REQUIRED WORK: Locate, in the data below, the line that contains "### Compatibility" and the line that contains "- \[3]: WebGPU"; reproduce exactly those two lines and every line between them, nothing more.

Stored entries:
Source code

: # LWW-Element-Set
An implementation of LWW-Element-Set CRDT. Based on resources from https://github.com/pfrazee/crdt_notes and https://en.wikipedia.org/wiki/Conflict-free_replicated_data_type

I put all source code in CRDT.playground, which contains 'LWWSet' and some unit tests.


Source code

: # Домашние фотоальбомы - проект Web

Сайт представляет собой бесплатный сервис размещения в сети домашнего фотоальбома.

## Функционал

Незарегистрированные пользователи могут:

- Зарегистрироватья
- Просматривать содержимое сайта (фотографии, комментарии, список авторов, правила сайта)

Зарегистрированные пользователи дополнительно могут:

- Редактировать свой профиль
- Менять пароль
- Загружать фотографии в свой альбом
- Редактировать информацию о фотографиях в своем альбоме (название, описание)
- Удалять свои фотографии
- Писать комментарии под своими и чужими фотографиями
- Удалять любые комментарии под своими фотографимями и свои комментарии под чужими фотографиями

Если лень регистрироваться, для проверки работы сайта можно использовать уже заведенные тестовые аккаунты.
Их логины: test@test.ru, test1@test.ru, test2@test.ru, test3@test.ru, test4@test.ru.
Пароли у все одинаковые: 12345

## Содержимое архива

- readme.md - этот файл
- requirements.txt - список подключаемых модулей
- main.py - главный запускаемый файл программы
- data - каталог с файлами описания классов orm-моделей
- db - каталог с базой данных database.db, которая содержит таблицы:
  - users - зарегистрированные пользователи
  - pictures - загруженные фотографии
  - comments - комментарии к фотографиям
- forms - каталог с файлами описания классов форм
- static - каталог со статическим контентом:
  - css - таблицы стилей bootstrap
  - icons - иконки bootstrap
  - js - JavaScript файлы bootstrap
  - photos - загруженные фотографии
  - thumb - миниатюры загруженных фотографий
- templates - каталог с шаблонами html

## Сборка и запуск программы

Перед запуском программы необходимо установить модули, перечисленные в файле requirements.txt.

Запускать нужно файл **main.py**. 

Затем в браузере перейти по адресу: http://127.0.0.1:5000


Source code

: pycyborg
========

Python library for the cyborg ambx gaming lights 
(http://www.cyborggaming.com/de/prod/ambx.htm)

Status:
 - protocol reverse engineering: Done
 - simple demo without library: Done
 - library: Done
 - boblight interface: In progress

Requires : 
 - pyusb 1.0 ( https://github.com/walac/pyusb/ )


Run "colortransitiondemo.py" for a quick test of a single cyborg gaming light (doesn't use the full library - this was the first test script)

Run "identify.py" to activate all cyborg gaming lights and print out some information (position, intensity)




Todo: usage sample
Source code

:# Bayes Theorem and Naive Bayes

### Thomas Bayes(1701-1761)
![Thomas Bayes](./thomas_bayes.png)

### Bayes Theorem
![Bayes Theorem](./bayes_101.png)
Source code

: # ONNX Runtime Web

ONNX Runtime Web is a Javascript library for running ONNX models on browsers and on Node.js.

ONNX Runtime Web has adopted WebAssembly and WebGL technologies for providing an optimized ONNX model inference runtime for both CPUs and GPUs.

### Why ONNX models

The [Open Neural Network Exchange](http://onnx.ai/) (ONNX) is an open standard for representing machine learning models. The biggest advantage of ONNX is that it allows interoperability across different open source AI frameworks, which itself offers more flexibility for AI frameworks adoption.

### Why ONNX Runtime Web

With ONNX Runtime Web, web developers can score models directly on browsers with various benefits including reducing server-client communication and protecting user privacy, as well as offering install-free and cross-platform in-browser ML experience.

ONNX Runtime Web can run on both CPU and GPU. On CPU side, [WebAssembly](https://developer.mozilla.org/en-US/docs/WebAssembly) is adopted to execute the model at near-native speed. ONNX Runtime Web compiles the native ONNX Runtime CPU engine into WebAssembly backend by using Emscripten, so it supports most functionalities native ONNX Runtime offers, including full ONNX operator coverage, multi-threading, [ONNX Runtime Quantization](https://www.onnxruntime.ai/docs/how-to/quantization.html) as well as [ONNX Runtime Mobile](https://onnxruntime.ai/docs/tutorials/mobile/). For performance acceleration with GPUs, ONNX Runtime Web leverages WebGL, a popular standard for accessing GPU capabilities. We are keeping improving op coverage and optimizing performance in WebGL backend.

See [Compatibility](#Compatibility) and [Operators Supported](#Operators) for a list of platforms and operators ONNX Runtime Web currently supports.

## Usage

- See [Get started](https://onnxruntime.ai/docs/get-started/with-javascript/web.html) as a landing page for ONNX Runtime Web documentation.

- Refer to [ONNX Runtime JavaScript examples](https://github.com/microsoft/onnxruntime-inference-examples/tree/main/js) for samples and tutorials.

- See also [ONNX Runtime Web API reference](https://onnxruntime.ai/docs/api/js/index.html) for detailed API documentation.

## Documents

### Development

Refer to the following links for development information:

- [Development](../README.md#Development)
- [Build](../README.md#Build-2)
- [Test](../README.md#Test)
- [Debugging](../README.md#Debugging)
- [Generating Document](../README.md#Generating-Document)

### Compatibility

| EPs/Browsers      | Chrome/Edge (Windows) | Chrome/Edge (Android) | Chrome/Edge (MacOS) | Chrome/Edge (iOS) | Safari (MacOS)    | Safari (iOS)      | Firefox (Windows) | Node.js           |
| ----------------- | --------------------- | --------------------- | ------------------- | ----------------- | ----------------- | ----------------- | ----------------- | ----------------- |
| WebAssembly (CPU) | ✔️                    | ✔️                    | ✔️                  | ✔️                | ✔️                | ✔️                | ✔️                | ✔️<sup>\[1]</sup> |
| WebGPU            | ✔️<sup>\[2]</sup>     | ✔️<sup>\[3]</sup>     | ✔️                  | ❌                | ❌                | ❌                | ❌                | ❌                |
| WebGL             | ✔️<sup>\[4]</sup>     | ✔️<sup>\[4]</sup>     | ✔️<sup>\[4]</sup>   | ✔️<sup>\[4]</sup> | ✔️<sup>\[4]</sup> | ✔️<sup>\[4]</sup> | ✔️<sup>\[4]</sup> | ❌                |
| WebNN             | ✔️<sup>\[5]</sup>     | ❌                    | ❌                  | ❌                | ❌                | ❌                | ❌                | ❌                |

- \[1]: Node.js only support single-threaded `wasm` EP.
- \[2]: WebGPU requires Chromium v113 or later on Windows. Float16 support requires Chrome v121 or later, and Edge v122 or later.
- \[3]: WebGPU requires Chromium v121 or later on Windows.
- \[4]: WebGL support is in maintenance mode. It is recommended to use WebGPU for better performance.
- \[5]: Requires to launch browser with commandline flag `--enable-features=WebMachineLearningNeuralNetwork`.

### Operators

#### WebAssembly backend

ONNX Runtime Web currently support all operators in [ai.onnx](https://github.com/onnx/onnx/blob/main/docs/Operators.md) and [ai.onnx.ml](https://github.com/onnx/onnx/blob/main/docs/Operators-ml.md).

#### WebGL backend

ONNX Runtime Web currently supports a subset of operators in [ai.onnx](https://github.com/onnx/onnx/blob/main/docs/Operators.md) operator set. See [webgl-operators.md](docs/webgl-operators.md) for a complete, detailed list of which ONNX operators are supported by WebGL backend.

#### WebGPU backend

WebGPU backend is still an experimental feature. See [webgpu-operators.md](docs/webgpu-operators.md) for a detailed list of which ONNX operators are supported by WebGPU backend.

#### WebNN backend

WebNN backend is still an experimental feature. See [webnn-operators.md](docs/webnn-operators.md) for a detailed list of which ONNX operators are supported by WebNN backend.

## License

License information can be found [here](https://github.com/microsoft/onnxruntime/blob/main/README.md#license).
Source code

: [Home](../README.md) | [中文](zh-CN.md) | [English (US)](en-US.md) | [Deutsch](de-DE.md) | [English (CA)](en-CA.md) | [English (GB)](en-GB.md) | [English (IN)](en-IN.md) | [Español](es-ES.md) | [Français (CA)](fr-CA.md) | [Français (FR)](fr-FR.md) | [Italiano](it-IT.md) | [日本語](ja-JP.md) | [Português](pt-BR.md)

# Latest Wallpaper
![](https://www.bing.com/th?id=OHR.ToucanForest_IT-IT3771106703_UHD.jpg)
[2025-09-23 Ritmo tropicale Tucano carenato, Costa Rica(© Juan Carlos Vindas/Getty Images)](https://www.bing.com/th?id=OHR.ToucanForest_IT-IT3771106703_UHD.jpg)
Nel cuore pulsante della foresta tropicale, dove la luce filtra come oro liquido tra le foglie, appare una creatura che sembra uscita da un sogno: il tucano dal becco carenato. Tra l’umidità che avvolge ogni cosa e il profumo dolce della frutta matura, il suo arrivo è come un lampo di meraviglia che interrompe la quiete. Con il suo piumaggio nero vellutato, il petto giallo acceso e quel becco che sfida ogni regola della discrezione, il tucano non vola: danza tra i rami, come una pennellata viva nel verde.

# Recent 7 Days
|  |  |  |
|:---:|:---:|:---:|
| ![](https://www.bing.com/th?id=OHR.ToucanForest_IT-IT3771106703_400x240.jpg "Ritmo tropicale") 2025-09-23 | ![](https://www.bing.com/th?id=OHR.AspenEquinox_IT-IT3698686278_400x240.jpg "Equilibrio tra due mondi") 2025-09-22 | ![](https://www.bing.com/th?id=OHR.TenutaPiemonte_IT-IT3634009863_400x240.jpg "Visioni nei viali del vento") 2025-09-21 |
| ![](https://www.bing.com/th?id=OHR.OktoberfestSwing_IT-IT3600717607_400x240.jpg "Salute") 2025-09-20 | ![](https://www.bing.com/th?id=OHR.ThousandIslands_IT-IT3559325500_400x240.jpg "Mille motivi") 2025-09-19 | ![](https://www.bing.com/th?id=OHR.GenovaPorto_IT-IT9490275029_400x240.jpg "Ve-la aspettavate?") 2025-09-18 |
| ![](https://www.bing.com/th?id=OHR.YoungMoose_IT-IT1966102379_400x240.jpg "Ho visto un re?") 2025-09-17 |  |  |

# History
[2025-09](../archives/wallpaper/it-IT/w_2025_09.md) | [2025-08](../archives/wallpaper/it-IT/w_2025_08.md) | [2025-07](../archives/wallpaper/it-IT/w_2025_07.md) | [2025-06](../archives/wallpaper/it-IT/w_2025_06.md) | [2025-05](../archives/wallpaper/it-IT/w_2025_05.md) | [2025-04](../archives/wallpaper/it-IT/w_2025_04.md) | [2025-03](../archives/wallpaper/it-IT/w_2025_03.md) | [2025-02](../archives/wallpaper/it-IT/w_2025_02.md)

EXERCISE ANSWER:
### Compatibility

| EPs/Browsers      | Chrome/Edge (Windows) | Chrome/Edge (Android) | Chrome/Edge (MacOS) | Chrome/Edge (iOS) | Safari (MacOS)    | Safari (iOS)      | Firefox (Windows) | Node.js           |
| ----------------- | --------------------- | --------------------- | ------------------- | ----------------- | ----------------- | ----------------- | ----------------- | ----------------- |
| WebAssembly (CPU) | ✔️                    | ✔️                    | ✔️                  | ✔️                | ✔️                | ✔️                | ✔️                | ✔️<sup>\[1]</sup> |
| WebGPU            | ✔️<sup>\[2]</sup>     | ✔️<sup>\[3]</sup>     | ✔️                  | ❌                | ❌                | ❌                | ❌                | ❌                |
| WebGL             | ✔️<sup>\[4]</sup>     | ✔️<sup>\[4]</sup>     | ✔️<sup>\[4]</sup>   | ✔️<sup>\[4]</sup> | ✔️<sup>\[4]</sup> | ✔️<sup>\[4]</sup> | ✔️<sup>\[4]</sup> | ❌                |
| WebNN             | ✔️<sup>\[5]</sup>     | ❌                    | ❌                  | ❌                | ❌                | ❌                | ❌                | ❌                |

- \[1]: Node.js only support single-threaded `wasm` EP.
- \[2]: WebGPU requires Chromium v113 or later on Windows. Float16 support requires Chrome v121 or later, and Edge v122 or later.
- \[3]: WebGPU requires Chromium v121 or later on Windows.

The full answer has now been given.